It's remarkable how much calmer I've gotten since autumn set in. It's cooler now, the days are shortening, evenings drawing in, there's spice in damn near everything, and Hotel Chocolat have brought their autumn selection back - easily one of my favourites.
I've learned a lot about myself this year, and there are two things in particular that have been crucial.
First, I realised that, while I love Christmas, it's not Christmas Day I really care for anymore. It's December 1st to the 24th. It's the atmosphere, the food, the decorations, the music, the yoga under the tree lights on dark mornings. The reason that's important is because it quite suddenly takes the strain off of a single day to be 'perfect' - even though my idea of a 'perfect' Christmas has come to just mean 'tolerable', which in turn really just means my oldest nephew behaves for the hour he comes to visit (not easy for a 10 year old).
By realising it's the 1st to the 24th that matter, it means that, if one day in those 3 weeks isn't particularly good, it's okay, because there are 23 more, and I have that much time to bring the year to a good and enjoyable end. It also makes Christmas as a whole so much less stressful.
The second is understanding the awful misery I get in the summer - and why I feel so freaking good right now.
Come June, I always begin to experience feelings of being trapped, that I live my life - my days, my weeks - by the same routine I have done for 10 years and that I have nothing at all to look forward to except more of the same. And it makes me angry on top of miserable because I know that it's not something I can change by adjusting my lifestyle. My mum isn't going to suddenly get better, which means that I must remain living at home and stuck indoors at all times until we're in a position to get help.

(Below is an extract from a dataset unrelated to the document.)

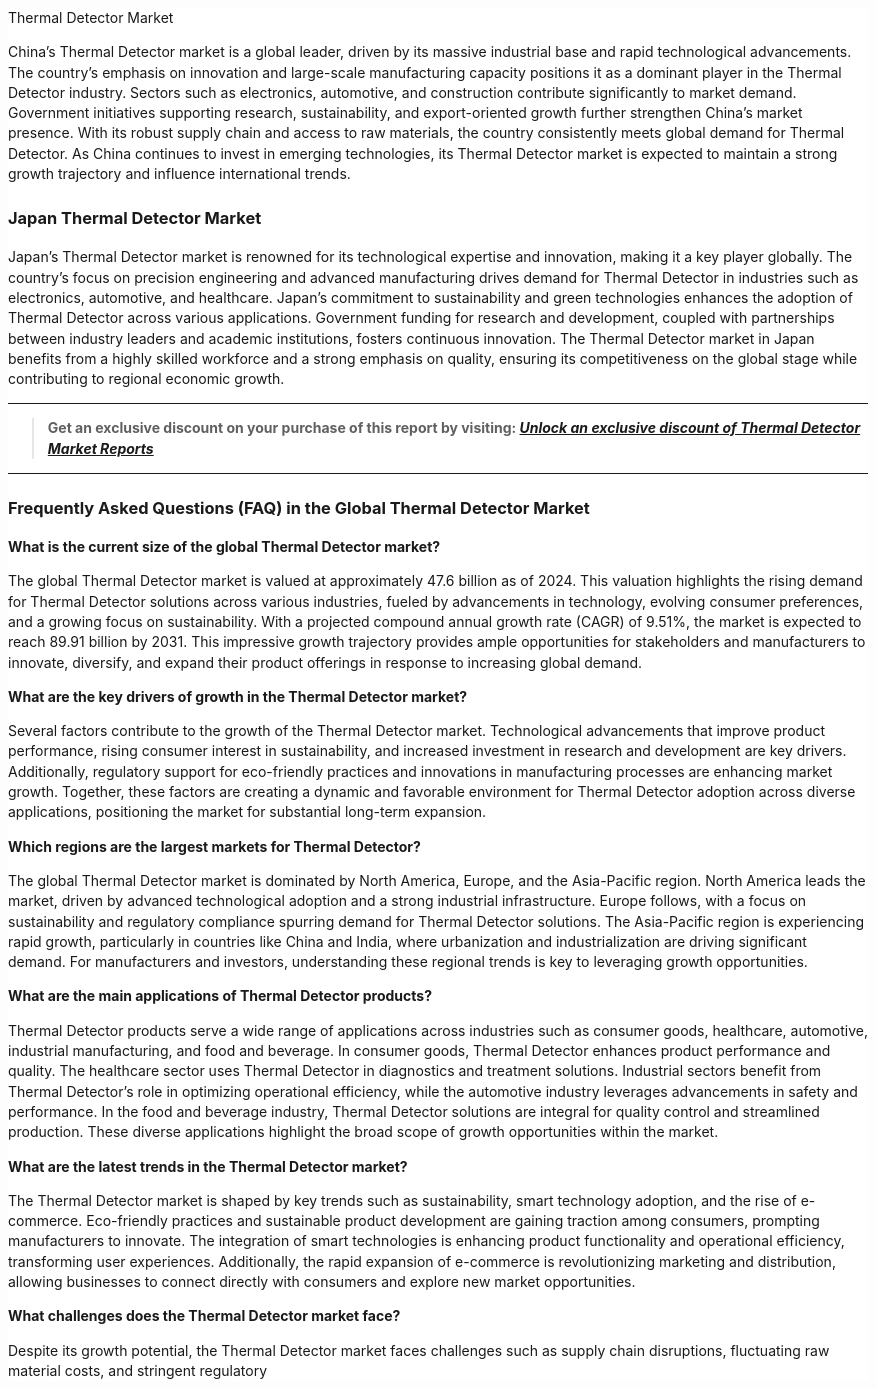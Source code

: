 Thermal Detector Market</h3><p>China&rsquo;s Thermal Detector market is a global leader, driven by its massive industrial base and rapid technological advancements. The country&rsquo;s emphasis on innovation and large-scale manufacturing capacity positions it as a dominant player in the Thermal Detector industry. Sectors such as electronics, automotive, and construction contribute significantly to market demand. Government initiatives supporting research, sustainability, and export-oriented growth further strengthen China&rsquo;s market presence. With its robust supply chain and access to raw materials, the country consistently meets global demand for Thermal Detector. As China continues to invest in emerging technologies, its Thermal Detector market is expected to maintain a strong growth trajectory and influence international trends.</p><h3>Japan Thermal Detector Market</h3><p>Japan&rsquo;s Thermal Detector market is renowned for its technological expertise and innovation, making it a key player globally. The country&rsquo;s focus on precision engineering and advanced manufacturing drives demand for Thermal Detector in industries such as electronics, automotive, and healthcare. Japan&rsquo;s commitment to sustainability and green technologies enhances the adoption of Thermal Detector across various applications. Government funding for research and development, coupled with partnerships between industry leaders and academic institutions, fosters continuous innovation. The Thermal Detector market in Japan benefits from a highly skilled workforce and a strong emphasis on quality, ensuring its competitiveness on the global stage while contributing to regional economic growth.</p><hr /><blockquote><p><strong>Get an exclusive discount on your purchase of this report by visiting: <em><a href="://marketresearchpulse.com/ask-for-discount/8537?utm_source=Github&amp;utm_medium=0114">Unlock an exclusive discount of Thermal Detector Market Reports</a></em>&nbsp;</strong></p></blockquote><hr /><h3>Frequently Asked Questions (FAQ) in the Global Thermal Detector Market</h3><p><strong>What is the current size of the global Thermal Detector market?</strong></p><p>The global Thermal Detector market is valued at approximately 47.6 billion as of 2024. This valuation highlights the rising demand for Thermal Detector solutions across various industries, fueled by advancements in technology, evolving consumer preferences, and a growing focus on sustainability. With a projected compound annual growth rate (CAGR) of 9.51%, the market is expected to reach 89.91 billion by 2031. This impressive growth trajectory provides ample opportunities for stakeholders and manufacturers to innovate, diversify, and expand their product offerings in response to increasing global demand.</p><p><strong>What are the key drivers of growth in the Thermal Detector market?</strong></p><p>Several factors contribute to the growth of the Thermal Detector market. Technological advancements that improve product performance, rising consumer interest in sustainability, and increased investment in research and development are key drivers. Additionally, regulatory support for eco-friendly practices and innovations in manufacturing processes are enhancing market growth. Together, these factors are creating a dynamic and favorable environment for Thermal Detector adoption across diverse applications, positioning the market for substantial long-term expansion.</p><p><strong>Which regions are the largest markets for Thermal Detector?</strong></p><p>The global Thermal Detector market is dominated by North America, Europe, and the Asia-Pacific region. North America leads the market, driven by advanced technological adoption and a strong industrial infrastructure. Europe follows, with a focus on sustainability and regulatory compliance spurring demand for Thermal Detector solutions. The Asia-Pacific region is experiencing rapid growth, particularly in countries like China and India, where urbanization and industrialization are driving significant demand. For manufacturers and investors, understanding these regional trends is key to leveraging growth opportunities.</p><p><strong>What are the main applications of Thermal Detector products?</strong></p><p>Thermal Detector products serve a wide range of applications across industries such as consumer goods, healthcare, automotive, industrial manufacturing, and food and beverage. In consumer goods, Thermal Detector enhances product performance and quality. The healthcare sector uses Thermal Detector in diagnostics and treatment solutions. Industrial sectors benefit from Thermal Detector&rsquo;s role in optimizing operational efficiency, while the automotive industry leverages advancements in safety and performance. In the food and beverage industry, Thermal Detector solutions are integral for quality control and streamlined production. These diverse applications highlight the broad scope of growth opportunities within the market.</p><p><strong>What are the latest trends in the Thermal Detector market?</strong></p><p>The Thermal Detector market is shaped by key trends such as sustainability, smart technology adoption, and the rise of e-commerce. Eco-friendly practices and sustainable product development are gaining traction among consumers, prompting manufacturers to innovate. The integration of smart technologies is enhancing product functionality and operational efficiency, transforming user experiences. Additionally, the rapid expansion of e-commerce is revolutionizing marketing and distribution, allowing businesses to connect directly with consumers and explore new market opportunities.</p><p><strong>What challenges does the Thermal Detector market face?</strong></p><p>Despite its growth potential, the Thermal Detector market faces challenges such as supply chain disruptions, fluctuating raw material costs, and stringent regulatory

The funny thing is, staying in has never actually bothered me - I was always an indoor teenager - and I never really notice it until the heat moves in. You might think "that's normal - it's because the weather's nice! You just want to get outside." Erm, no. I hate the heat. My ideal days are cold and rainy.
It was actually my honeymoon that threw the whole matter into perspective.
We had an unseasonal heatwave in England in late April/early May this year, and I remember feeling suddenly depressed, lazy, angry, and that I had nothing to look forward to and life was a dreary hole. Until I realised that, actually, I had my honeymoon coming up in two weeks in an amazing cabin by a lake, something I'd been excited about it since we booked it a year and a half before. Bang. What was I really feeling trapped by? What was really inescapable, day after day? Heat. When it's uncomfortably warm every single day and there's nothing you can do but sit in front of a fan in your underwear with no skin contact and 0 concentration or ability to get anything done.
We went on our honeymoon and it was, genuinely, the best holiday I've ever had in my life, both for the company and location. And the heatwave had passed just beforehand, too, and I was feeling much happier until it set back in in July. And then I was miserable again until this month, when it began at last to cool down.
I've found myself sighing in contentment even though my days have gone the same way they have all year - in fact, I've had additional stress these past couple of months in particular. And yet, I find it so easy to smile. I spontaneously tell my husband I love him every hour rather than every four. I'm sleeping better, I'm less rigid in bed, my neck doesn't tighten up. The world is a brighter place.
Because it's below 18 degrees.
I've always said I'm a winter girl, but I don't think that's necessarily true. I am just absolutely not a summer girl. SAD (seasonal affective disorder) is usually associated with the onset of winter, but it turns out that I genuinely suffer it during the summer. Fortunately (?) Etsy tends to slow down in the summer, so I have less work to do and subsequently less to focus on, and while it's not easy to sit and write in the heat (thinking, urgh), it's easier than a lot of other kinds of work.
Now autumn has set in, my productivity is up, both on my writing, on Etsy and in my workouts. I'm also generally keen to do stuff now, and went out to Westonbirt Arboretum for the equinox with my parents (wheelchair accessible, yaaaay). There were leaves, cake and dogs. Good times.
What's your favourite thing about autumn? Aside from pumpkin spice, Halloween or changing leaves.